The appropriate-length implant is chosen and placed onto the sterile field. The glass container is opened, and the implant is carefully removed with its sheath. The two wings of the sheath are expanded and removed, exposing the cover screw on the implant. The cover screw is removed and placed onto a sterile tray. The implant is mounted on the delivering handpiece adapter and is placed into the palatal site. As the implant enters the dense zygoma bone, the torque of the drill most likely will be exceeded. The handpiece adapter is removed, and the manual turning instrument is used to complete placement of the implant. The angle of the driving mount screw should be inferiorly oriented. The driving mount is removed, and the external hex of the implant is visible. The cover screw is placed to cover the external hex. The same procedure is performed on the contralateral side of the maxilla (Figures 5-9 to 5-13). After the two zygomaticus implants have been placed, two to four anterior implants are placed.
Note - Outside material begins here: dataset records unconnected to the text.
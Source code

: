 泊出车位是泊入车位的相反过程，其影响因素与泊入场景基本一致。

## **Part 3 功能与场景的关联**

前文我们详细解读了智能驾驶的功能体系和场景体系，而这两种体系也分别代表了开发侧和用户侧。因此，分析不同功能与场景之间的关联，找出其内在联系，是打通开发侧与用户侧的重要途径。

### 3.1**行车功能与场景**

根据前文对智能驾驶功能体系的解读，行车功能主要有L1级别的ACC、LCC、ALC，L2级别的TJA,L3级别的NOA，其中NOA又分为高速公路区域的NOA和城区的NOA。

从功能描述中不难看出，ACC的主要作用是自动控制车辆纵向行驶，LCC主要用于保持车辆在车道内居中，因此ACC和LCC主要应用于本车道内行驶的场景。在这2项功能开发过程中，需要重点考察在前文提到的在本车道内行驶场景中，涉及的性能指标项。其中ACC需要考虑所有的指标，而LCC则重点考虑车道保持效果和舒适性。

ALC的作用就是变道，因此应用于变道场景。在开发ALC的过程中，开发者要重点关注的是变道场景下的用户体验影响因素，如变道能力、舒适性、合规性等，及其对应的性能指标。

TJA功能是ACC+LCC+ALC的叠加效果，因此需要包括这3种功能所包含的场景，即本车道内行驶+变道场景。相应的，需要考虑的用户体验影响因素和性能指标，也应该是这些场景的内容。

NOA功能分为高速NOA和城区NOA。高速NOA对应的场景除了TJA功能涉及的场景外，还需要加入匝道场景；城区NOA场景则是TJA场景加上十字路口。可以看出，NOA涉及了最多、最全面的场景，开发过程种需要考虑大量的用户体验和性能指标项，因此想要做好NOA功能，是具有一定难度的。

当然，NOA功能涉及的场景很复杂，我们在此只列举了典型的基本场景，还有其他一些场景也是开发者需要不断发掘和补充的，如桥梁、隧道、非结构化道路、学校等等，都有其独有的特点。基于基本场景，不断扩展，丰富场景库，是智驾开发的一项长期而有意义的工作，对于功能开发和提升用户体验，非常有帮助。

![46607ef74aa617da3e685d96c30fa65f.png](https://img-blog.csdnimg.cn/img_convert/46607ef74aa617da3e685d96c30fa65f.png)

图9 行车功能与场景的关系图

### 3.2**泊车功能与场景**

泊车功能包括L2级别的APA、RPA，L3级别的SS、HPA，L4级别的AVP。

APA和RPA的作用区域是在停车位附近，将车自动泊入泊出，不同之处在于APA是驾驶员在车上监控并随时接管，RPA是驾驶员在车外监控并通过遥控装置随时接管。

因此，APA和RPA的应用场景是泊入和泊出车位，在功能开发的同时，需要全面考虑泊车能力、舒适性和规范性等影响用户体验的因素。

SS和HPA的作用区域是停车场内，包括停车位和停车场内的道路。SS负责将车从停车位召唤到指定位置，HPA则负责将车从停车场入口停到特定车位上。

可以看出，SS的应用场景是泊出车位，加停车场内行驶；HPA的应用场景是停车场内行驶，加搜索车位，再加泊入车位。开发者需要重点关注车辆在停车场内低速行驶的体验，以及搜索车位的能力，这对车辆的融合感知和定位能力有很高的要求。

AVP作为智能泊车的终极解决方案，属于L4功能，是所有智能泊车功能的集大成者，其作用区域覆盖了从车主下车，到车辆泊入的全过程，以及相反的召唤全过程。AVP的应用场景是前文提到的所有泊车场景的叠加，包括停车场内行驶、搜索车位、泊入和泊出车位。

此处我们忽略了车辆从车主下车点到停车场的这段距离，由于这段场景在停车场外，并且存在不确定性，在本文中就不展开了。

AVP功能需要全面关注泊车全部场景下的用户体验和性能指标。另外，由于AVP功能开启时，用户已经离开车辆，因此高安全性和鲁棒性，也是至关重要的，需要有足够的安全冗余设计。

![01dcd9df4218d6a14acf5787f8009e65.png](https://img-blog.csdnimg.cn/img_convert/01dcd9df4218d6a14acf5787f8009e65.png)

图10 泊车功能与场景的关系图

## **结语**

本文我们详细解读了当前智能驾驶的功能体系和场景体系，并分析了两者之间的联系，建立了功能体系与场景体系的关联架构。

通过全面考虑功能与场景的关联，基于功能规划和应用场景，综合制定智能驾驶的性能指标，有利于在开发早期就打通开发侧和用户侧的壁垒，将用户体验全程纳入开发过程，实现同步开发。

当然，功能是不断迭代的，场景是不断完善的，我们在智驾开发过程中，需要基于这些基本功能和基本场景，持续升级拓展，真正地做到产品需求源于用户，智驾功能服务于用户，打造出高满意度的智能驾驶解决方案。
The wound is irrigated thoroughly and closed. Nonresorbable sutures are recommended.
Six months is recommended for integration. At the time of exposure, temporary gingival abutments are placed. It is critical for the success of these implants that they be connected rigidly to the anterior implants within a few days of exposure because they probably will integrate only in the dense zygoma bone, not in the thin palatal bone. Therefore, making an index of the implants at exposure facilitates the fabrication of a temporary rigid bar. At exposure, the palatal tissue may need to be thinned.